A submerged green algae is causing some problems in lakes in Wisconsin and Minnesota, according to an article on techtimes.com.
An announcement from the Minnesota Department of Natural Resources on Friday says the state’s lakes are being invaded by the algae, known as Starry Stonewort. The same algae has already been reported by the Wisconsin Department of Natural Resources as being present in five of 23 lakes in the southern part of the state.
The Wisconsin agency says it plans to survey 35 more lakes, checking for infestations there.
Starry Stonewort is a macroalgae, with a main stem with whorls that have from four to six leaves with dull edges. It usually lives in slow-moving water or relatively shallow lakes. It is commonly found in lakes near the sea, which leads researchers to believe the species prefers salty environments.
It also thrives in areas that are dark and shady, with a minimal light supply.
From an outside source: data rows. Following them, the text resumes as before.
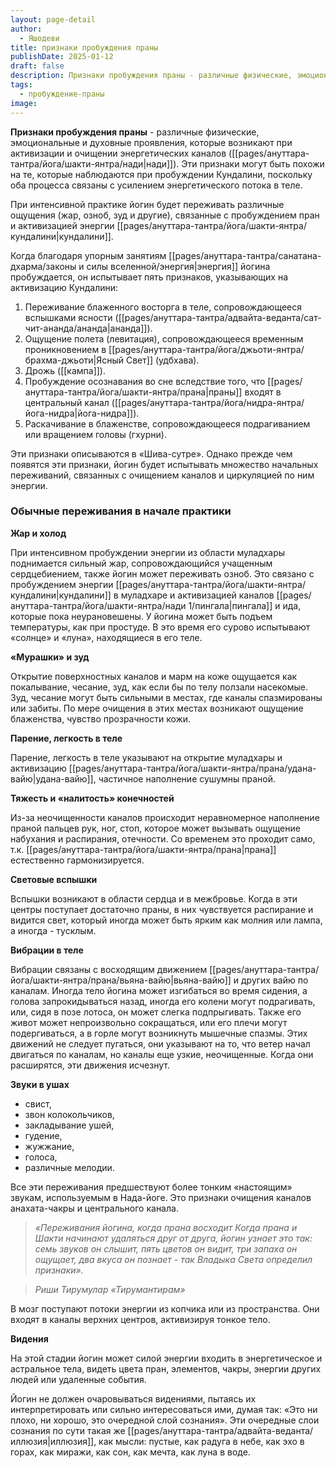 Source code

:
 ```yaml
---
layout: page-detail
author:
  - Яшодеви
title: признаки пробуждения праны
publishDate: 2025-01-12
draft: false
description: Признаки пробуждения праны - различные физические, эмоциональные и духовные проявления, которые возникают при активизации и очищении энергетических каналов нади). Эти признаки могут быть похожи на те, которые наблюдаются при пробуждении Кундалини, поскольку оба процесса связаны с усилением энергетического потока в теле.
tags:
  - пробуждение-праны
image:
---
```

**Признаки пробуждения праны** - различные физические, эмоциональные и духовные проявления, которые возникают при активизации и очищении энергетических каналов ([[pages/ануттара-тантра/йога/шакти-янтра/нади|нади]]). Эти признаки могут быть похожи на те, которые наблюдаются при пробуждении Кундалини, поскольку оба процесса связаны с усилением энергетического потока в теле.

При интенсивной практике йогин будет переживать различные ощущения (жар, озноб, зуд и другие), связанные с пробуждением пран и активизацией энергии [[pages/ануттара-тантра/йога/шакти-янтра/кундалини|кундалини]].

Когда благодаря упорным занятиям [[pages/ануттара-тантра/санатана-дхарма/законы и силы вселенной/энергия|энергия]] йогина пробуждается, он испытывает пять признаков, указывающих на активизацию Кундалини: 

1. Переживание блаженного восторга в теле, сопровождающееся вспышками ясности ([[pages/ануттара-тантра/адвайта-веданта/сат-чит-ананда/ананда|ананда]]). 
2. Ощущение полета (левитация), сопровождающееся временным проникновением в [[pages/ануттара-тантра/йога/джьоти-янтра/брахма-джьоти|Ясный Свет]] (удбхава). 
3. Дрожь ([[кампа]]). 
4. Пробуждение осознавания во сне вследствие того, что [[pages/ануттара-тантра/йога/шакти-янтра/прана|праны]] входят в центральный канал ([[pages/ануттара-тантра/йога/нидра-янтра/йога-нидра|йога-нидра]]). 
5. Раскачивание в блаженстве, сопровождающееся подрагиванием или вращением головы (гхурни). 

Эти признаки описываются в «Шива-сутре». Однако прежде чем появятся эти признаки, йогин будет испытывать множество начальных переживаний, связанных с очищением каналов и циркуляцией по ним энергии. 

### Обычные переживания в начале практики 

**Жар и холод** 

При интенсивном пробуждении энергии из области муладхары поднимается сильный жар, сопровождающийся учащенным сердцебиением, также йогин может переживать озноб. Это связано с пробуждением энергии [[pages/ануттара-тантра/йога/шакти-янтра/кундалини|кундалини]] в муладхаре и активизацией каналов [[pages/ануттара-тантра/йога/шакти-янтра/нади 1/пингала|пингала]] и ида, которые пока неурановешены. У йогина может быть подъем температуры, как при простуде. В это время его сурово испытывают «солнце» и «луна», находящиеся в его теле. 

**«Мурашки» и зуд** 

Открытие поверхностных каналов и марм на коже ощущается как покалывание, чесание, зуд, как если бы по телу ползали насекомые. Зуд, чесание могут быть сильными в местах, где каналы спазмированы или забиты. По мере очищения в этих местах возникают ощущение блаженства, чувство прозрачности кожи. 

**Парение, легкость в теле** 

Парение, легкость в теле указывают на открытие муладхары и активизацию [[pages/ануттара-тантра/йога/шакти-янтра/прана/удана-вайю|удана-вайю]], частичное наполнение сушумны праной. 

**Тяжесть и «налитость» конечностей** 

Из-за неочищенности каналов происходит неравномерное наполнение праной пальцев рук, ног, стоп, которое может вызывать ощущение набухания и распирания, отечности. Со временем это проходит само, т.к. [[pages/ануттара-тантра/йога/шакти-янтра/прана|прана]] естественно гармонизируется. 

**Световые вспышки** 

Вспышки возникают в области сердца и в межбровье. Когда в эти центры поступает достаточно праны, в них чувствуется распирание и видится свет, который иногда может быть ярким как молния или лампа, а иногда - тусклым. 

**Вибрации в теле** 

Вибрации связаны с восходящим движением [[pages/ануттара-тантра/йога/шакти-янтра/прана/вьяна-вайю|вьяна-вайю]] и других вайю по каналам. Иногда тело йогина может изгибаться во время сидения, а голова запрокидываться назад, иногда его колени могут подрагивать, или, сидя в позе лотоса, он может слегка подпрыгивать. Также его живот может непроизвольно сокращаться, или его плечи могут подергиваться, а в горле могут возникнуть мышечные спазмы. Этих движений не следует пугаться, они указывают на то, что ветер начал двигаться по каналам, но каналы еще узкие, неочищенные. Когда они расширятся, эти движения исчезнут. 

**Звуки в ушах** 

- свист, 
- звон колокольчиков, 
- закладывание ушей, 
- гудение, 
- жужжание, 
- голоса, 
- различные мелодии. 

Все эти переживания предшествуют более тонким «настоящим» звукам, используемым в Нада-йоге. Это признаки очищения каналов анахата-чакры и центрального канала. 

> _«Переживания йогина, когда прана восходит Когда прана и Шакти начинают удаляться друг от друга, йогин узнает это так: семь звуков он слышит, пять цветов он видит, три запаха он ощущает, два вкуса он познает - так Владыка Света определил признаки»._

>*Риши Тирумулар «Тирумантирам»*

В мозг поступают потоки энергии из копчика или из пространства. Они входят в каналы верхних центров, активизируя тонкое тело. 

**Видения** 

На этой стадии йогин может силой энергии входить в энергетическое и астральное тела, видеть цвета пран, элементов, чакры, энергии других людей или удаленные события. 

Йогин не должен очаровываться видениями, пытаясь их интерпретировать или сильно интересоваться ими, думая так: «Это ни плохо, ни хорошо, это очередной слой сознания». Эти очередные слои сознания по сути такая же [[pages/ануттара-тантра/адвайта-веданта/иллюзия|иллюзия]], как мысли: пустые, как радуга в небе, как эхо в горах, как миражи, как сон, как мечта, как луна в воде.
First identified in the United States in 1978 at the St. Lawrence River, the species has spread across the lakes of the US northeast. The first confirmed occurrence in Wisconsin was noted in 2014.
The Starry Stonewort has a tendency to overwhelm other native vegetation and form its own stands, causing harm to natural fish breeding areas. It can also cause damage to power boat equipment and other types of watercraft, used by fishermen and as recreational water enthusiasts. This type of nuisance has already been noted in the states of Michigan, New York and Indiana.
Property owners have reported seeing large amounts of vegetation in lakes, which prompted the state agencies to investigate.
The Minnesota agency confirmed that the Starry Stonewort has infested about 53 acres of Lake Koronis and Mud Lake, found in Stearns and Meeker counties respectively, in Minnesota.